There are a couple of other books that helped me, too;  Into Thin Air by John Krakauer and Touching the Void by Joe Simpson (a nonfiction account of a climber left for dead by his partner on a South American expedition). Both books are nonfiction, but I used them as a models.

Can you give me an example of what you used from Krakauer’s book?

The opening.  Krakauer’s book opens in “medias res” (in the middle of things). Also, I liked the way Krakauer communicates the esoteric, insular world of climbing to the larger public.  That was one of my goals.  Both books used plenty of climbing vernacular and that’s also something I wanted to do.

Any examples of vernacular?

Just the way people talk: “We were spanked,”  “SOL,” “baked.” A lot of terms are very specific to that world.  Readers can identify with it if you put those words in.  My ideal writing has a lot of detail and richness and evokes a particular world; you get to know the people and the place and learn something you didn’t know before.

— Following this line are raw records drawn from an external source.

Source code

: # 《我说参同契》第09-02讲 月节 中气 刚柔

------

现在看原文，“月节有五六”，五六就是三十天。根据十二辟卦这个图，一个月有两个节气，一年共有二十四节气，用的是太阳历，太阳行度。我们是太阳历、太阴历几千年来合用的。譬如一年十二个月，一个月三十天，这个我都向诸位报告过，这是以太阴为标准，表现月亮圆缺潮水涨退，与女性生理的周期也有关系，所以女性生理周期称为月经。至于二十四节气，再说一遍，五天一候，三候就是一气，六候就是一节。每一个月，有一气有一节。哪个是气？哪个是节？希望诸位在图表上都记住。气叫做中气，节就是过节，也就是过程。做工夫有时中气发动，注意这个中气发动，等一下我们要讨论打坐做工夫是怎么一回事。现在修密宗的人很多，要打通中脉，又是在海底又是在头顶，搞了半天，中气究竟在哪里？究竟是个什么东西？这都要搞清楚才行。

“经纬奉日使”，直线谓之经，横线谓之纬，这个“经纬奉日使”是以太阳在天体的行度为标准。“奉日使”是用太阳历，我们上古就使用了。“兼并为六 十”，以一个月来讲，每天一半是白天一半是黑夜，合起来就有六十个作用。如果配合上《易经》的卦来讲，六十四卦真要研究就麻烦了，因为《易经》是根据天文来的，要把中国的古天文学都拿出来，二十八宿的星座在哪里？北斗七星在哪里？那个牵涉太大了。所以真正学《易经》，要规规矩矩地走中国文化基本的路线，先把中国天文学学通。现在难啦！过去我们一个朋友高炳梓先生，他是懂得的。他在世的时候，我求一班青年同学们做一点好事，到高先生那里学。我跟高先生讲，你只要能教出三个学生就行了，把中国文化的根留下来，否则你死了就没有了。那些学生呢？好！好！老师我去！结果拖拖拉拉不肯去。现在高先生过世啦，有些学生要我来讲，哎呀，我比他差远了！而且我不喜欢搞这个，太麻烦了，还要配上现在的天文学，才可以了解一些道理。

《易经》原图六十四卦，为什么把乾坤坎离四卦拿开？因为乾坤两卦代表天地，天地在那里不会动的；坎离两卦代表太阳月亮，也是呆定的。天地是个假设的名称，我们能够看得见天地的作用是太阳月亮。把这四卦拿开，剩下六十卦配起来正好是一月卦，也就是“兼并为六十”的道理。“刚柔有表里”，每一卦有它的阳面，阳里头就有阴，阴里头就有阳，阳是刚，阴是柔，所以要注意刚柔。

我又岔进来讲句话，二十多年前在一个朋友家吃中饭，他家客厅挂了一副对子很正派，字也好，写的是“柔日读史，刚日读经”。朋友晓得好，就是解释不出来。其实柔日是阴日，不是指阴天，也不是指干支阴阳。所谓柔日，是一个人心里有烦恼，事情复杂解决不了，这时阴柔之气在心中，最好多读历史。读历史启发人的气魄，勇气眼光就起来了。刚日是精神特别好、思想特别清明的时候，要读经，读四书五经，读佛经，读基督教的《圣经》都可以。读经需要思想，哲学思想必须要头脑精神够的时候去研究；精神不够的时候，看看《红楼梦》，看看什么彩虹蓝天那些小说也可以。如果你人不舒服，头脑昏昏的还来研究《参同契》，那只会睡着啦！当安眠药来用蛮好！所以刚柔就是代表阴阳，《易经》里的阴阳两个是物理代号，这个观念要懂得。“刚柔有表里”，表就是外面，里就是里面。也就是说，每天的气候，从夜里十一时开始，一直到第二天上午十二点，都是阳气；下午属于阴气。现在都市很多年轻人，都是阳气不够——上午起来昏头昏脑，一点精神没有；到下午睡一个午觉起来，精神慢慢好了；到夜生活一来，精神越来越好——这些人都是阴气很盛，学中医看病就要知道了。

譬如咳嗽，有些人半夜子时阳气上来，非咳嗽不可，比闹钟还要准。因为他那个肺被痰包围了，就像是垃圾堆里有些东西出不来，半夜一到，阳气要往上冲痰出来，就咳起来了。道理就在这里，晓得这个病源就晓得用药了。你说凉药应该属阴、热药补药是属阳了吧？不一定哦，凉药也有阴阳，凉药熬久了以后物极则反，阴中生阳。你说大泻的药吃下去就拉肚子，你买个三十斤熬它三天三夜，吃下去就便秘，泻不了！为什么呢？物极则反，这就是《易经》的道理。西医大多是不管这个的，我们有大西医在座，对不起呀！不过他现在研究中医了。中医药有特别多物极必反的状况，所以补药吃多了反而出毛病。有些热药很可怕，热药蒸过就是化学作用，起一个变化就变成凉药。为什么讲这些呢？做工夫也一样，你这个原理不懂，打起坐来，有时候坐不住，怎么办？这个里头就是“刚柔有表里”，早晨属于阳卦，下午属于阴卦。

Was it one of your goals in writing the novel, in addition to telling a story, to teach readers something?

It’s always one of my goals.  I want people to learn something from my novel. It’s not a climbing manual, but like all good books, it should teach something about human nature.  When pushed to extremes, how do people respond?  Do they step up to the challenge?  Or fall apart?  This book isn’t afraid to explore that dark side of some of those responses.

This novel takes us climbing on the highest and coldest peak in North America.  Why make Denali the destination in your novel?

For dramatic purposes I needed a trip that lasted a certain amount of time. I’d climbed the peak and it was such an intense experience. The experience of climbing it inspired the book.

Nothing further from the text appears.